Where in the records does the word "dilute" appear? Copy each line that holds it.

======

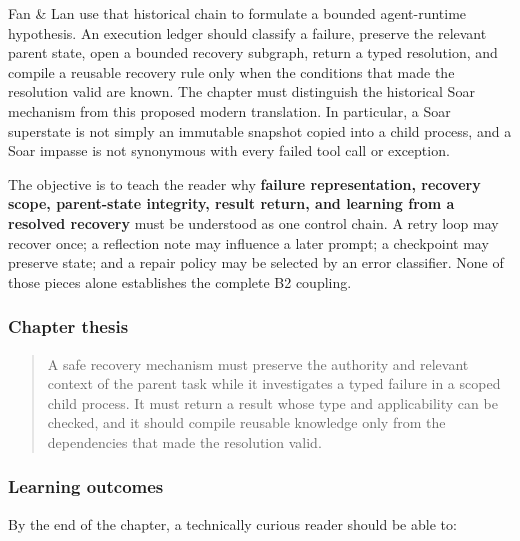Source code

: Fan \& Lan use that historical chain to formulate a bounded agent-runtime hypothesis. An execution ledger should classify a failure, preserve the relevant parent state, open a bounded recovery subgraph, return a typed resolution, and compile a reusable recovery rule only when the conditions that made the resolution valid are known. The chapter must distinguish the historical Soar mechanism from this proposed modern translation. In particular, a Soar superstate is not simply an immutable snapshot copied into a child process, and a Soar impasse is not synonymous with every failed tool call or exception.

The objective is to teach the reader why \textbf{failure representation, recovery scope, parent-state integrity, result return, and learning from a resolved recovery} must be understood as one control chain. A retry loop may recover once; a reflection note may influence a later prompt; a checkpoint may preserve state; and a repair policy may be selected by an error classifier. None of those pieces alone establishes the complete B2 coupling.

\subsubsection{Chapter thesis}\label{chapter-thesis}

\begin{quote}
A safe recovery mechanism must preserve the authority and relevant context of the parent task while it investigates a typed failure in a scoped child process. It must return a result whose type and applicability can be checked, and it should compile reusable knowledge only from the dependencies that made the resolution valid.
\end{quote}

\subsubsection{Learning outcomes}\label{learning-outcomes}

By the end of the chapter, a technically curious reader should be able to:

======

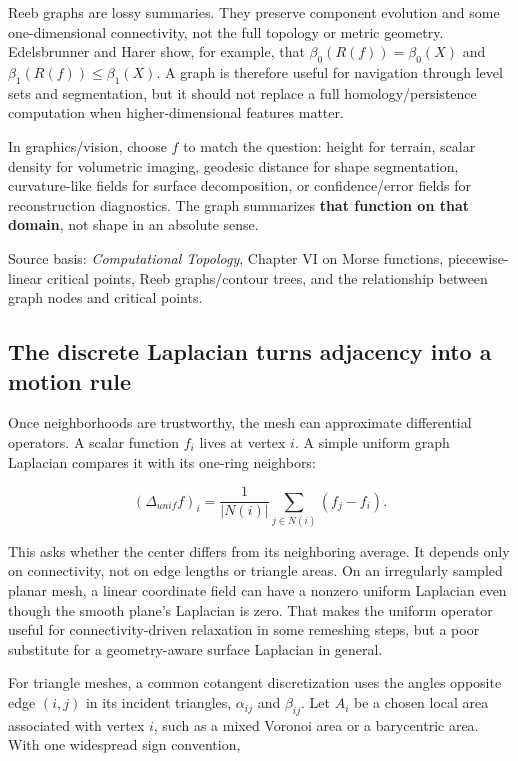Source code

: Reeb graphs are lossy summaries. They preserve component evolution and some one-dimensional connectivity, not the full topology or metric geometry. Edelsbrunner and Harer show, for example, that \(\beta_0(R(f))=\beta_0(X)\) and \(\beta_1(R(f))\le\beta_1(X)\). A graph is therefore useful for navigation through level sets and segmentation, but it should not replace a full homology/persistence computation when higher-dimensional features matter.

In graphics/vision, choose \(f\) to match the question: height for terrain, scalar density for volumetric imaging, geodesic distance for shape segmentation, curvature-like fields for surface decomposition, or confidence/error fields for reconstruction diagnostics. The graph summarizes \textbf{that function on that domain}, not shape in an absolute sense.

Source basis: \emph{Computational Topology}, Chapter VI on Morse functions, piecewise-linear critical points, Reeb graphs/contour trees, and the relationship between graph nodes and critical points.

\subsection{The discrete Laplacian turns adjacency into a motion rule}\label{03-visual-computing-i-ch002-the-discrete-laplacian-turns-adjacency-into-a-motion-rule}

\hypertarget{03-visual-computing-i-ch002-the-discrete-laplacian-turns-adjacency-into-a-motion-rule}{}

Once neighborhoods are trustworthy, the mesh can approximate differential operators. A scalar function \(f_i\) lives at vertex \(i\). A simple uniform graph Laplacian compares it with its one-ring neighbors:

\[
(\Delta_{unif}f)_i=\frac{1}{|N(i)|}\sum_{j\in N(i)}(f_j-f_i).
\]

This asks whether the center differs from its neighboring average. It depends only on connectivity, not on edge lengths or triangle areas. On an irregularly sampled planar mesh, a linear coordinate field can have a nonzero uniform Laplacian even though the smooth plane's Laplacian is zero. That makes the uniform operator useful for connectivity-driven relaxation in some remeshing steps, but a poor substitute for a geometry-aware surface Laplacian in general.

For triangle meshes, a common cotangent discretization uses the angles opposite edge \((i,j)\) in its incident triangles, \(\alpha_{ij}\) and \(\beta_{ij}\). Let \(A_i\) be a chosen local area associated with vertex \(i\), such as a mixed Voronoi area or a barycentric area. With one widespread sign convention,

======

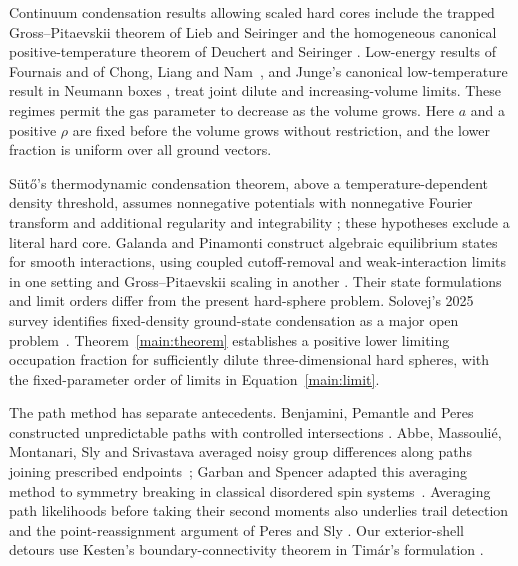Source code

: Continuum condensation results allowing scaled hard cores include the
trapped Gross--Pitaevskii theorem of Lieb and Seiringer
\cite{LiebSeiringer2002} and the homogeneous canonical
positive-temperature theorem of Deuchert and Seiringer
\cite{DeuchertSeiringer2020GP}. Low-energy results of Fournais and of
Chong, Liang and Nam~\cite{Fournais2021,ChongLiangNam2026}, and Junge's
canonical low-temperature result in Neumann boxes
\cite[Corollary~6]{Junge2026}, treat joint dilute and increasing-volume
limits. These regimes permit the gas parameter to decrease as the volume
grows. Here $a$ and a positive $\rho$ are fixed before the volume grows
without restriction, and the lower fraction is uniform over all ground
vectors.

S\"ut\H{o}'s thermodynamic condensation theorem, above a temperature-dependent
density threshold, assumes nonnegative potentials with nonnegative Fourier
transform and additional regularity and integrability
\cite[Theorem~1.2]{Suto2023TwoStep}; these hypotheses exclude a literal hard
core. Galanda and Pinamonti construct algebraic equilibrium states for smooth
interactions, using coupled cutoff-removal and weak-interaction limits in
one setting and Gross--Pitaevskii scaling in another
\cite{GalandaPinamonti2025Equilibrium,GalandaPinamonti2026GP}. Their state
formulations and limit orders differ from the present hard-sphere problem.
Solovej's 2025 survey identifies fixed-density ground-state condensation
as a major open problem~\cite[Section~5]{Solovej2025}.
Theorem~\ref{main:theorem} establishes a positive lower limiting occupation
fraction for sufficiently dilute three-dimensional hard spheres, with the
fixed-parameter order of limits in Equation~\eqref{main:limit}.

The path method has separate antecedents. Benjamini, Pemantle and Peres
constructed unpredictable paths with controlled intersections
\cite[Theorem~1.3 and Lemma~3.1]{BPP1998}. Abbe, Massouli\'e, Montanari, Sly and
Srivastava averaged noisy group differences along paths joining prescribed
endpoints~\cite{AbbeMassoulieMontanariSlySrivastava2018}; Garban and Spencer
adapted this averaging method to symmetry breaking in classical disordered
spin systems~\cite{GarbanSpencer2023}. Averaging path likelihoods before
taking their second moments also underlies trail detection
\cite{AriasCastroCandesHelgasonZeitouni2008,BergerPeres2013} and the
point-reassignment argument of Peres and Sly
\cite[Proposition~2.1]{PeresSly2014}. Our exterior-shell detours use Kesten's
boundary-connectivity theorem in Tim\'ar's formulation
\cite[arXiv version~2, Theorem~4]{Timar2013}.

======

### Response below
\cite[Corollary~6]{Junge2026}, treat joint dilute and increasing-volume
fraction for sufficiently dilute three-dimensional hard spheres, with the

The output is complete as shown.